■ Exercise: Output all of the entries below precisely as written.

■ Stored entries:
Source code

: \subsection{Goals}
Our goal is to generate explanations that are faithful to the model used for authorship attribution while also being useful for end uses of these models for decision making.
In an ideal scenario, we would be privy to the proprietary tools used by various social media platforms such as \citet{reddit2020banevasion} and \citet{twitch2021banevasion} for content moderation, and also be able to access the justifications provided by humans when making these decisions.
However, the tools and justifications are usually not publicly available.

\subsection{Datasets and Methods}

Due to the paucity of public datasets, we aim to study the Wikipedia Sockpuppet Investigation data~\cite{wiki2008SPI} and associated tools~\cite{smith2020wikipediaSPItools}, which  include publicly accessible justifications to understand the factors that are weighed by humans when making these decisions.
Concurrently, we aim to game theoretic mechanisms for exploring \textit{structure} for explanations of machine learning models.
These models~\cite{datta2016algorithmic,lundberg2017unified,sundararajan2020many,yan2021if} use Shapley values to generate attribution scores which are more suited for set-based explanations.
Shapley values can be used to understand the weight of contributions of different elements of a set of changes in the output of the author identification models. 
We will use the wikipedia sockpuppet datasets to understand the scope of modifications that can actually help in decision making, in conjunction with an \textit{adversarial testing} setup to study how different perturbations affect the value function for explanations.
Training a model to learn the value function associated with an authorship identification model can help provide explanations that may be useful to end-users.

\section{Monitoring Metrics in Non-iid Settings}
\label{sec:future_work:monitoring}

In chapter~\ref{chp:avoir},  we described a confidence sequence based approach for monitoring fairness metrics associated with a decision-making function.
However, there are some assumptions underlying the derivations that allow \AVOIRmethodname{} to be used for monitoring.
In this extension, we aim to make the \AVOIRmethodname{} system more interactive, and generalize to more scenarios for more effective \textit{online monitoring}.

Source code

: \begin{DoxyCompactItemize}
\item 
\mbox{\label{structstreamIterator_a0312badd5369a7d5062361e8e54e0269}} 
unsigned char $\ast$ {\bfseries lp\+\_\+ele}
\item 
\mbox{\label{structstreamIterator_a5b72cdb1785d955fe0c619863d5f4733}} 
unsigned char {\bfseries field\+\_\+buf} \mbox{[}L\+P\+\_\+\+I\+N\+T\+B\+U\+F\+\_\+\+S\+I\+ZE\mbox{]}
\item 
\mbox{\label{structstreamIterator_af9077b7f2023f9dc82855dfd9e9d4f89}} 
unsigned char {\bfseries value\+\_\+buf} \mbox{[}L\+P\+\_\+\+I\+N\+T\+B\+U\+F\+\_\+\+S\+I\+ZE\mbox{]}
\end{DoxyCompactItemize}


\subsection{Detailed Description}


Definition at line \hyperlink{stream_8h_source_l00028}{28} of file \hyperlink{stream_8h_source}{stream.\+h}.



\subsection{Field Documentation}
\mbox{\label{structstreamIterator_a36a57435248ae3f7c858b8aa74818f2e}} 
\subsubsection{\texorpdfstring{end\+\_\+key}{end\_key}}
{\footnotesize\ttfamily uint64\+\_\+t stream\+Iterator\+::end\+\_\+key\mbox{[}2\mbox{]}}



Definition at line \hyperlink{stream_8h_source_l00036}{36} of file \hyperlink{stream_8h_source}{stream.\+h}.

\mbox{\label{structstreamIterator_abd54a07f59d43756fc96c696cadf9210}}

■ Solution for this exercise:
Source code

: \subsection{Goals}
Our goal is to generate explanations that are faithful to the model used for authorship attribution while also being useful for end uses of these models for decision making.
In an ideal scenario, we would be privy to the proprietary tools used by various social media platforms such as \citet{reddit2020banevasion} and \citet{twitch2021banevasion} for content moderation, and also be able to access the justifications provided by humans when making these decisions.
However, the tools and justifications are usually not publicly available.

\subsection{Datasets and Methods}

Due to the paucity of public datasets, we aim to study the Wikipedia Sockpuppet Investigation data~\cite{wiki2008SPI} and associated tools~\cite{smith2020wikipediaSPItools}, which  include publicly accessible justifications to understand the factors that are weighed by humans when making these decisions.
Concurrently, we aim to game theoretic mechanisms for exploring \textit{structure} for explanations of machine learning models.
These models~\cite{datta2016algorithmic,lundberg2017unified,sundararajan2020many,yan2021if} use Shapley values to generate attribution scores which are more suited for set-based explanations.
Shapley values can be used to understand the weight of contributions of different elements of a set of changes in the output of the author identification models. 
We will use the wikipedia sockpuppet datasets to understand the scope of modifications that can actually help in decision making, in conjunction with an \textit{adversarial testing} setup to study how different perturbations affect the value function for explanations.
Training a model to learn the value function associated with an authorship identification model can help provide explanations that may be useful to end-users.

\section{Monitoring Metrics in Non-iid Settings}
\label{sec:future_work:monitoring}

In chapter~\ref{chp:avoir},  we described a confidence sequence based approach for monitoring fairness metrics associated with a decision-making function.
However, there are some assumptions underlying the derivations that allow \AVOIRmethodname{} to be used for monitoring.
In this extension, we aim to make the \AVOIRmethodname{} system more interactive, and generalize to more scenarios for more effective \textit{online monitoring}.

Source code

: \begin{DoxyCompactItemize}
\item 
\mbox{\label{structstreamIterator_a0312badd5369a7d5062361e8e54e0269}} 
unsigned char $\ast$ {\bfseries lp\+\_\+ele}
\item 
\mbox{\label{structstreamIterator_a5b72cdb1785d955fe0c619863d5f4733}} 
unsigned char {\bfseries field\+\_\+buf} \mbox{[}L\+P\+\_\+\+I\+N\+T\+B\+U\+F\+\_\+\+S\+I\+ZE\mbox{]}
\item 
\mbox{\label{structstreamIterator_af9077b7f2023f9dc82855dfd9e9d4f89}} 
unsigned char {\bfseries value\+\_\+buf} \mbox{[}L\+P\+\_\+\+I\+N\+T\+B\+U\+F\+\_\+\+S\+I\+ZE\mbox{]}
\end{DoxyCompactItemize}


\subsection{Detailed Description}


Definition at line \hyperlink{stream_8h_source_l00028}{28} of file \hyperlink{stream_8h_source}{stream.\+h}.



\subsection{Field Documentation}
\mbox{\label{structstreamIterator_a36a57435248ae3f7c858b8aa74818f2e}} 
\subsubsection{\texorpdfstring{end\+\_\+key}{end\_key}}
{\footnotesize\ttfamily uint64\+\_\+t stream\+Iterator\+::end\+\_\+key\mbox{[}2\mbox{]}}



Definition at line \hyperlink{stream_8h_source_l00036}{36} of file \hyperlink{stream_8h_source}{stream.\+h}.

\mbox{\label{structstreamIterator_abd54a07f59d43756fc96c696cadf9210}}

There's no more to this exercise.